Work to be completed >> Each line of the material should be output exactly as shown.
--*--
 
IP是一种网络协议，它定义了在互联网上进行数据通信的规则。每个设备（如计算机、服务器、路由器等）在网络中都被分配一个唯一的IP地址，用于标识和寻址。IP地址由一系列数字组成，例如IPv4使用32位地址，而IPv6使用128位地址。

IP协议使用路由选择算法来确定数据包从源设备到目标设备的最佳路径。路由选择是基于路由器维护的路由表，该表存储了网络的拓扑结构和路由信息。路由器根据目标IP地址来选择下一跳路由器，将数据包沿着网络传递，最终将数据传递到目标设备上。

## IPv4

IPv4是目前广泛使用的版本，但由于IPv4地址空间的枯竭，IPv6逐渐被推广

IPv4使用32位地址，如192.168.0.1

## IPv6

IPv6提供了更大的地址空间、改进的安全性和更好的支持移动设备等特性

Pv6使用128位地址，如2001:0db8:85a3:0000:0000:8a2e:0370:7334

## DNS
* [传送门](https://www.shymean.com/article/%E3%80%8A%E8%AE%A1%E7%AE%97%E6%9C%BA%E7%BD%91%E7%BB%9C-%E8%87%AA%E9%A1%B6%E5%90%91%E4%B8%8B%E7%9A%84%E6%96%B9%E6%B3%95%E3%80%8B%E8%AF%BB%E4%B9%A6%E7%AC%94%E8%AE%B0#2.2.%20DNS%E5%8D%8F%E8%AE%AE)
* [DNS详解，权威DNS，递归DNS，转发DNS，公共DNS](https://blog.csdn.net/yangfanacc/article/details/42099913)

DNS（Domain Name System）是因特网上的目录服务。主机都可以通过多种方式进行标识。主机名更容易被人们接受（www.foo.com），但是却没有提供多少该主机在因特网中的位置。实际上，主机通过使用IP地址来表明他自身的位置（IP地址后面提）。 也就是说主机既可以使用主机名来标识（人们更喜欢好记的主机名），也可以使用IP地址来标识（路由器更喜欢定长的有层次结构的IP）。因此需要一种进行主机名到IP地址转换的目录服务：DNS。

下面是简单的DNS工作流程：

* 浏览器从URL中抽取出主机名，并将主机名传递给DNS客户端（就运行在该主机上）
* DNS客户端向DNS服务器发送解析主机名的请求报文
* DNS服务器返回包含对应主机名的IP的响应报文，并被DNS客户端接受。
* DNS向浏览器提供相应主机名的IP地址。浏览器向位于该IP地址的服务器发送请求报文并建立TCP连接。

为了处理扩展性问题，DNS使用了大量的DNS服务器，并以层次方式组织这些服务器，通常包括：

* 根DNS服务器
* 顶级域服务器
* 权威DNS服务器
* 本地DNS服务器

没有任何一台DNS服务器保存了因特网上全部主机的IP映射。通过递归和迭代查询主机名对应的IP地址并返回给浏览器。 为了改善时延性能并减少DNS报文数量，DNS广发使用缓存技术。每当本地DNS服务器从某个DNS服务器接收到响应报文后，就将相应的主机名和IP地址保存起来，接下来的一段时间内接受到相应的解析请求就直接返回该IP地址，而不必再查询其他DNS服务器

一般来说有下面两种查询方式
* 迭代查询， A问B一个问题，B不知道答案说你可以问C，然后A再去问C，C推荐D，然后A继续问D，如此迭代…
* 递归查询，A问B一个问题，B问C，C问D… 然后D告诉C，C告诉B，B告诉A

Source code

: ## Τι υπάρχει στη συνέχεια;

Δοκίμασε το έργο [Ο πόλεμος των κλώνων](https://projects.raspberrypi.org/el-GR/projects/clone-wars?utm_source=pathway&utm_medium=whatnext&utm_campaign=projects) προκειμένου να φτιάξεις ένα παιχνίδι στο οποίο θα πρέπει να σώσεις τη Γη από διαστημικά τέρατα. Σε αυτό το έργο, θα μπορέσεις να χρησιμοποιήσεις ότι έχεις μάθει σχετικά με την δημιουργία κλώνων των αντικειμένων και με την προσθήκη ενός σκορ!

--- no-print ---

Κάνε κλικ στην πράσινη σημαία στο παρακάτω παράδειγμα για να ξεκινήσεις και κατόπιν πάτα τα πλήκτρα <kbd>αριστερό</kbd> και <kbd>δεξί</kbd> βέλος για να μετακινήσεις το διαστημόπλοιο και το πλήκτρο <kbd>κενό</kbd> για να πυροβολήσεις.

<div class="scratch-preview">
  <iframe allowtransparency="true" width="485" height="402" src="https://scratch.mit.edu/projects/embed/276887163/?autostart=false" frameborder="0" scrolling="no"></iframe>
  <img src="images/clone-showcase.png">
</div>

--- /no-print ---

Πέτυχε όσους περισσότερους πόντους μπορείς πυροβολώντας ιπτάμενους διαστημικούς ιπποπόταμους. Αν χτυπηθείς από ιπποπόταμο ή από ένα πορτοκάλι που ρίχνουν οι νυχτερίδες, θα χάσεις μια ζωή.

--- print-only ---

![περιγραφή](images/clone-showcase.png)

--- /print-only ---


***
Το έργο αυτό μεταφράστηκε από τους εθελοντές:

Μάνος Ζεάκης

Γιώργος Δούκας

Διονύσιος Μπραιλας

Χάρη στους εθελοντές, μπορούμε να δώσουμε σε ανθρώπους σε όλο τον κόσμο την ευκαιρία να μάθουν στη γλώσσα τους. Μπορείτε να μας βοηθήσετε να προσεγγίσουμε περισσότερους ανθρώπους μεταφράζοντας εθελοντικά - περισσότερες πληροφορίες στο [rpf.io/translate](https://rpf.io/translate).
--*--
Output for this task >>
IP是一种网络协议，它定义了在互联网上进行数据通信的规则。每个设备（如计算机、服务器、路由器等）在网络中都被分配一个唯一的IP地址，用于标识和寻址。IP地址由一系列数字组成，例如IPv4使用32位地址，而IPv6使用128位地址。

IP协议使用路由选择算法来确定数据包从源设备到目标设备的最佳路径。路由选择是基于路由器维护的路由表，该表存储了网络的拓扑结构和路由信息。路由器根据目标IP地址来选择下一跳路由器，将数据包沿着网络传递，最终将数据传递到目标设备上。

## IPv4

IPv4是目前广泛使用的版本，但由于IPv4地址空间的枯竭，IPv6逐渐被推广

IPv4使用32位地址，如192.168.0.1

## IPv6

IPv6提供了更大的地址空间、改进的安全性和更好的支持移动设备等特性

Pv6使用128位地址，如2001:0db8:85a3:0000:0000:8a2e:0370:7334

## DNS
* [传送门](https://www.shymean.com/article/%E3%80%8A%E8%AE%A1%E7%AE%97%E6%9C%BA%E7%BD%91%E7%BB%9C-%E8%87%AA%E9%A1%B6%E5%90%91%E4%B8%8B%E7%9A%84%E6%96%B9%E6%B3%95%E3%80%8B%E8%AF%BB%E4%B9%A6%E7%AC%94%E8%AE%B0#2.2.%20DNS%E5%8D%8F%E8%AE%AE)
* [DNS详解，权威DNS，递归DNS，转发DNS，公共DNS](https://blog.csdn.net/yangfanacc/article/details/42099913)

DNS（Domain Name System）是因特网上的目录服务。主机都可以通过多种方式进行标识。主机名更容易被人们接受（www.foo.com），但是却没有提供多少该主机在因特网中的位置。实际上，主机通过使用IP地址来表明他自身的位置（IP地址后面提）。 也就是说主机既可以使用主机名来标识（人们更喜欢好记的主机名），也可以使用IP地址来标识（路由器更喜欢定长的有层次结构的IP）。因此需要一种进行主机名到IP地址转换的目录服务：DNS。

下面是简单的DNS工作流程：

* 浏览器从URL中抽取出主机名，并将主机名传递给DNS客户端（就运行在该主机上）
* DNS客户端向DNS服务器发送解析主机名的请求报文
* DNS服务器返回包含对应主机名的IP的响应报文，并被DNS客户端接受。
* DNS向浏览器提供相应主机名的IP地址。浏览器向位于该IP地址的服务器发送请求报文并建立TCP连接。

为了处理扩展性问题，DNS使用了大量的DNS服务器，并以层次方式组织这些服务器，通常包括：

* 根DNS服务器
* 顶级域服务器
* 权威DNS服务器
* 本地DNS服务器

没有任何一台DNS服务器保存了因特网上全部主机的IP映射。通过递归和迭代查询主机名对应的IP地址并返回给浏览器。 为了改善时延性能并减少DNS报文数量，DNS广发使用缓存技术。每当本地DNS服务器从某个DNS服务器接收到响应报文后，就将相应的主机名和IP地址保存起来，接下来的一段时间内接受到相应的解析请求就直接返回该IP地址，而不必再查询其他DNS服务器

一般来说有下面两种查询方式
* 迭代查询， A问B一个问题，B不知道答案说你可以问C，然后A再去问C，C推荐D，然后A继续问D，如此迭代…
* 递归查询，A问B一个问题，B问C，C问D… 然后D告诉C，C告诉B，B告诉A

Source code

: ## Τι υπάρχει στη συνέχεια;

Δοκίμασε το έργο [Ο πόλεμος των κλώνων](https://projects.raspberrypi.org/el-GR/projects/clone-wars?utm_source=pathway&utm_medium=whatnext&utm_campaign=projects) προκειμένου να φτιάξεις ένα παιχνίδι στο οποίο θα πρέπει να σώσεις τη Γη από διαστημικά τέρατα. Σε αυτό το έργο, θα μπορέσεις να χρησιμοποιήσεις ότι έχεις μάθει σχετικά με την δημιουργία κλώνων των αντικειμένων και με την προσθήκη ενός σκορ!

--- no-print ---

Κάνε κλικ στην πράσινη σημαία στο παρακάτω παράδειγμα για να ξεκινήσεις και κατόπιν πάτα τα πλήκτρα <kbd>αριστερό</kbd> και <kbd>δεξί</kbd> βέλος για να μετακινήσεις το διαστημόπλοιο και το πλήκτρο <kbd>κενό</kbd> για να πυροβολήσεις.

<div class="scratch-preview">
  <iframe allowtransparency="true" width="485" height="402" src="https://scratch.mit.edu/projects/embed/276887163/?autostart=false" frameborder="0" scrolling="no"></iframe>
  <img src="images/clone-showcase.png">
</div>

--- /no-print ---

Πέτυχε όσους περισσότερους πόντους μπορείς πυροβολώντας ιπτάμενους διαστημικούς ιπποπόταμους. Αν χτυπηθείς από ιπποπόταμο ή από ένα πορτοκάλι που ρίχνουν οι νυχτερίδες, θα χάσεις μια ζωή.

--- print-only ---

![περιγραφή](images/clone-showcase.png)

--- /print-only ---


***
Το έργο αυτό μεταφράστηκε από τους εθελοντές:

Μάνος Ζεάκης

Γιώργος Δούκας

Διονύσιος Μπραιλας

Χάρη στους εθελοντές, μπορούμε να δώσουμε σε ανθρώπους σε όλο τον κόσμο την ευκαιρία να μάθουν στη γλώσσα τους. Μπορείτε να μας βοηθήσετε να προσεγγίσουμε περισσότερους ανθρώπους μεταφράζοντας εθελοντικά - περισσότερες πληροφορίες στο [rpf.io/translate](https://rpf.io/translate).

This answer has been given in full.